## Activity
What is needed here is an exact copy of all the records below.

(Data items)
______________________________

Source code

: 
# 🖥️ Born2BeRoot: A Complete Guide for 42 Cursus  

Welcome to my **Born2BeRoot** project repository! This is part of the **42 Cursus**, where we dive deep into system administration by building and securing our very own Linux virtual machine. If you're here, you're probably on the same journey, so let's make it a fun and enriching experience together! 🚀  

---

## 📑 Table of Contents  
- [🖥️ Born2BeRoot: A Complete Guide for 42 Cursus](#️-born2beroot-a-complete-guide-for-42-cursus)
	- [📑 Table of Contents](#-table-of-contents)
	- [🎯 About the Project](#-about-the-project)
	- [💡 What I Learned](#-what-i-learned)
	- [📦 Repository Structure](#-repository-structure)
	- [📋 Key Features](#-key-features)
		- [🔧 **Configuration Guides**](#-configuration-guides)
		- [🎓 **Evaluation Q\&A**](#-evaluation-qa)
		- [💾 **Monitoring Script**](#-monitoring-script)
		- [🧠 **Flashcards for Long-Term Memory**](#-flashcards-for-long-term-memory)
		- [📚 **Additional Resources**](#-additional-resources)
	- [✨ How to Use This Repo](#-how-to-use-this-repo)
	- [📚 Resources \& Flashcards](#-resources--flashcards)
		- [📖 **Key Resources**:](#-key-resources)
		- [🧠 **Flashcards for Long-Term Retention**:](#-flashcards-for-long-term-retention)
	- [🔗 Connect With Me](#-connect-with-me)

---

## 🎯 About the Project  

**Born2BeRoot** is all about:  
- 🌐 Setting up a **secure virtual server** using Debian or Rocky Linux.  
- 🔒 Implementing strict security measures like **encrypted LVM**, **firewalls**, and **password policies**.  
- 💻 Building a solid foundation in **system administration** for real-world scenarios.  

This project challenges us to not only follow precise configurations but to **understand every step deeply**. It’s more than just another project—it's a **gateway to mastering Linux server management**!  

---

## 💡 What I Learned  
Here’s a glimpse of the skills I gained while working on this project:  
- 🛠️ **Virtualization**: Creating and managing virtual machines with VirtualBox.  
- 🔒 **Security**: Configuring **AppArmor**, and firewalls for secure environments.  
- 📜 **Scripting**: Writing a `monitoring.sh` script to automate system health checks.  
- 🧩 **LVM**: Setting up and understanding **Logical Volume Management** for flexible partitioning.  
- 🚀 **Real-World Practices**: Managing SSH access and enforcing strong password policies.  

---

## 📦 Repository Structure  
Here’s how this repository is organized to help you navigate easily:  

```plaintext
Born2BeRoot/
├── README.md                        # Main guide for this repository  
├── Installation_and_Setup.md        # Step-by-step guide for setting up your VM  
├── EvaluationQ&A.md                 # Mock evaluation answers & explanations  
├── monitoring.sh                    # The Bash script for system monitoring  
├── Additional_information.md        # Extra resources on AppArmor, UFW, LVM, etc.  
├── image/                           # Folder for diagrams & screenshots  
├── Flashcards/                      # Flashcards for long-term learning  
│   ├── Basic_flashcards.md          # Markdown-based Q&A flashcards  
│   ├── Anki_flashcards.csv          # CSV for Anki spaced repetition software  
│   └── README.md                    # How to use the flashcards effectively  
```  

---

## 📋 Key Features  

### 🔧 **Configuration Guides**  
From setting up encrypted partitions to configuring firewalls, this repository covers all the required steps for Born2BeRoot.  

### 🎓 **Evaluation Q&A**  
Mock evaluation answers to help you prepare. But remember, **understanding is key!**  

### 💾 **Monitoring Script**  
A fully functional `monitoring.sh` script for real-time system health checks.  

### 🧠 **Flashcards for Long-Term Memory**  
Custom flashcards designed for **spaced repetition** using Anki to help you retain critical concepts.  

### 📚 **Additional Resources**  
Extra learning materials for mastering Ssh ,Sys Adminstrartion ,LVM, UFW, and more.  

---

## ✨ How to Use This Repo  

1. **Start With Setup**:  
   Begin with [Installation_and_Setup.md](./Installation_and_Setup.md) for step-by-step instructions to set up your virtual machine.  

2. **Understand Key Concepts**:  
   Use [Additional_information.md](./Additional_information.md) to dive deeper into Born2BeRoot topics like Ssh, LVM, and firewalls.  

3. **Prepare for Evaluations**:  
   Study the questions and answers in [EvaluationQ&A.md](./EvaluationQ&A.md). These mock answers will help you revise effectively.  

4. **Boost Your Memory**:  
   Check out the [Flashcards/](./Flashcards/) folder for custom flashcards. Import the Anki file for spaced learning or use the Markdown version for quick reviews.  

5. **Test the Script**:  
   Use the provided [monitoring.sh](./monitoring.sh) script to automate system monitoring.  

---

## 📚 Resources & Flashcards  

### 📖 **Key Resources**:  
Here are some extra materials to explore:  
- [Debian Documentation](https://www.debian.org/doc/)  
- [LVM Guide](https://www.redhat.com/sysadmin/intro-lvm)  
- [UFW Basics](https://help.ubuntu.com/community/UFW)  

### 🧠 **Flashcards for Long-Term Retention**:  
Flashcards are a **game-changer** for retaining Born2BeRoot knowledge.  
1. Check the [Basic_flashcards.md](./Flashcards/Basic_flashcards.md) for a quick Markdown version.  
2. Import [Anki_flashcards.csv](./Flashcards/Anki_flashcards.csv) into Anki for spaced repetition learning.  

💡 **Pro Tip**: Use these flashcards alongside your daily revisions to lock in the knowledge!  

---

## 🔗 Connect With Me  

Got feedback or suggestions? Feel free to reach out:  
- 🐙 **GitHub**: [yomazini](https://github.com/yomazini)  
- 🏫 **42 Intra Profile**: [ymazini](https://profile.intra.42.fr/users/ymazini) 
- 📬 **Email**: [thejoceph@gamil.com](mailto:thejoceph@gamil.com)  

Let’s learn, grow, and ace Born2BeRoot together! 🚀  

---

______________________________

## Result for this task
Source code

: 
# 🖥️ Born2BeRoot: A Complete Guide for 42 Cursus  

Welcome to my **Born2BeRoot** project repository! This is part of the **42 Cursus**, where we dive deep into system administration by building and securing our very own Linux virtual machine. If you're here, you're probably on the same journey, so let's make it a fun and enriching experience together! 🚀  

---

## 📑 Table of Contents  
- [🖥️ Born2BeRoot: A Complete Guide for 42 Cursus](#️-born2beroot-a-complete-guide-for-42-cursus)
	- [📑 Table of Contents](#-table-of-contents)
	- [🎯 About the Project](#-about-the-project)
	- [💡 What I Learned](#-what-i-learned)
	- [📦 Repository Structure](#-repository-structure)
	- [📋 Key Features](#-key-features)
		- [🔧 **Configuration Guides**](#-configuration-guides)
		- [🎓 **Evaluation Q\&A**](#-evaluation-qa)
		- [💾 **Monitoring Script**](#-monitoring-script)
		- [🧠 **Flashcards for Long-Term Memory**](#-flashcards-for-long-term-memory)
		- [📚 **Additional Resources**](#-additional-resources)
	- [✨ How to Use This Repo](#-how-to-use-this-repo)
	- [📚 Resources \& Flashcards](#-resources--flashcards)
		- [📖 **Key Resources**:](#-key-resources)
		- [🧠 **Flashcards for Long-Term Retention**:](#-flashcards-for-long-term-retention)
	- [🔗 Connect With Me](#-connect-with-me)

---

## 🎯 About the Project  

**Born2BeRoot** is all about:  
- 🌐 Setting up a **secure virtual server** using Debian or Rocky Linux.  
- 🔒 Implementing strict security measures like **encrypted LVM**, **firewalls**, and **password policies**.  
- 💻 Building a solid foundation in **system administration** for real-world scenarios.  

This project challenges us to not only follow precise configurations but to **understand every step deeply**. It’s more than just another project—it's a **gateway to mastering Linux server management**!  

---

## 💡 What I Learned  
Here’s a glimpse of the skills I gained while working on this project:  
- 🛠️ **Virtualization**: Creating and managing virtual machines with VirtualBox.  
- 🔒 **Security**: Configuring **AppArmor**, and firewalls for secure environments.  
- 📜 **Scripting**: Writing a `monitoring.sh` script to automate system health checks.  
- 🧩 **LVM**: Setting up and understanding **Logical Volume Management** for flexible partitioning.  
- 🚀 **Real-World Practices**: Managing SSH access and enforcing strong password policies.  

---

## 📦 Repository Structure  
Here’s how this repository is organized to help you navigate easily:  

```plaintext
Born2BeRoot/
├── README.md                        # Main guide for this repository  
├── Installation_and_Setup.md        # Step-by-step guide for setting up your VM  
├── EvaluationQ&A.md                 # Mock evaluation answers & explanations  
├── monitoring.sh                    # The Bash script for system monitoring  
├── Additional_information.md        # Extra resources on AppArmor, UFW, LVM, etc.  
├── image/                           # Folder for diagrams & screenshots  
├── Flashcards/                      # Flashcards for long-term learning  
│   ├── Basic_flashcards.md          # Markdown-based Q&A flashcards  
│   ├── Anki_flashcards.csv          # CSV for Anki spaced repetition software  
│   └── README.md                    # How to use the flashcards effectively  
```  

---

## 📋 Key Features  

### 🔧 **Configuration Guides**  
From setting up encrypted partitions to configuring firewalls, this repository covers all the required steps for Born2BeRoot.  

### 🎓 **Evaluation Q&A**  
Mock evaluation answers to help you prepare. But remember, **understanding is key!**  

### 💾 **Monitoring Script**  
A fully functional `monitoring.sh` script for real-time system health checks.  

### 🧠 **Flashcards for Long-Term Memory**  
Custom flashcards designed for **spaced repetition** using Anki to help you retain critical concepts.  

### 📚 **Additional Resources**  
Extra learning materials for mastering Ssh ,Sys Adminstrartion ,LVM, UFW, and more.  

---

## ✨ How to Use This Repo  

1. **Start With Setup**:  
   Begin with [Installation_and_Setup.md](./Installation_and_Setup.md) for step-by-step instructions to set up your virtual machine.  

2. **Understand Key Concepts**:  
   Use [Additional_information.md](./Additional_information.md) to dive deeper into Born2BeRoot topics like Ssh, LVM, and firewalls.  

3. **Prepare for Evaluations**:  
   Study the questions and answers in [EvaluationQ&A.md](./EvaluationQ&A.md). These mock answers will help you revise effectively.  

4. **Boost Your Memory**:  
   Check out the [Flashcards/](./Flashcards/) folder for custom flashcards. Import the Anki file for spaced learning or use the Markdown version for quick reviews.  

5. **Test the Script**:  
   Use the provided [monitoring.sh](./monitoring.sh) script to automate system monitoring.  

---

## 📚 Resources & Flashcards  

### 📖 **Key Resources**:  
Here are some extra materials to explore:  
- [Debian Documentation](https://www.debian.org/doc/)  
- [LVM Guide](https://www.redhat.com/sysadmin/intro-lvm)  
- [UFW Basics](https://help.ubuntu.com/community/UFW)  

### 🧠 **Flashcards for Long-Term Retention**:  
Flashcards are a **game-changer** for retaining Born2BeRoot knowledge.  
1. Check the [Basic_flashcards.md](./Flashcards/Basic_flashcards.md) for a quick Markdown version.  
2. Import [Anki_flashcards.csv](./Flashcards/Anki_flashcards.csv) into Anki for spaced repetition learning.  

💡 **Pro Tip**: Use these flashcards alongside your daily revisions to lock in the knowledge!  

---

## 🔗 Connect With Me  

Got feedback or suggestions? Feel free to reach out:  
- 🐙 **GitHub**: [yomazini](https://github.com/yomazini)  
- 🏫 **42 Intra Profile**: [ymazini](https://profile.intra.42.fr/users/ymazini) 
- 📬 **Email**: [thejoceph@gamil.com](mailto:thejoceph@gamil.com)  

Let’s learn, grow, and ace Born2BeRoot together! 🚀  

---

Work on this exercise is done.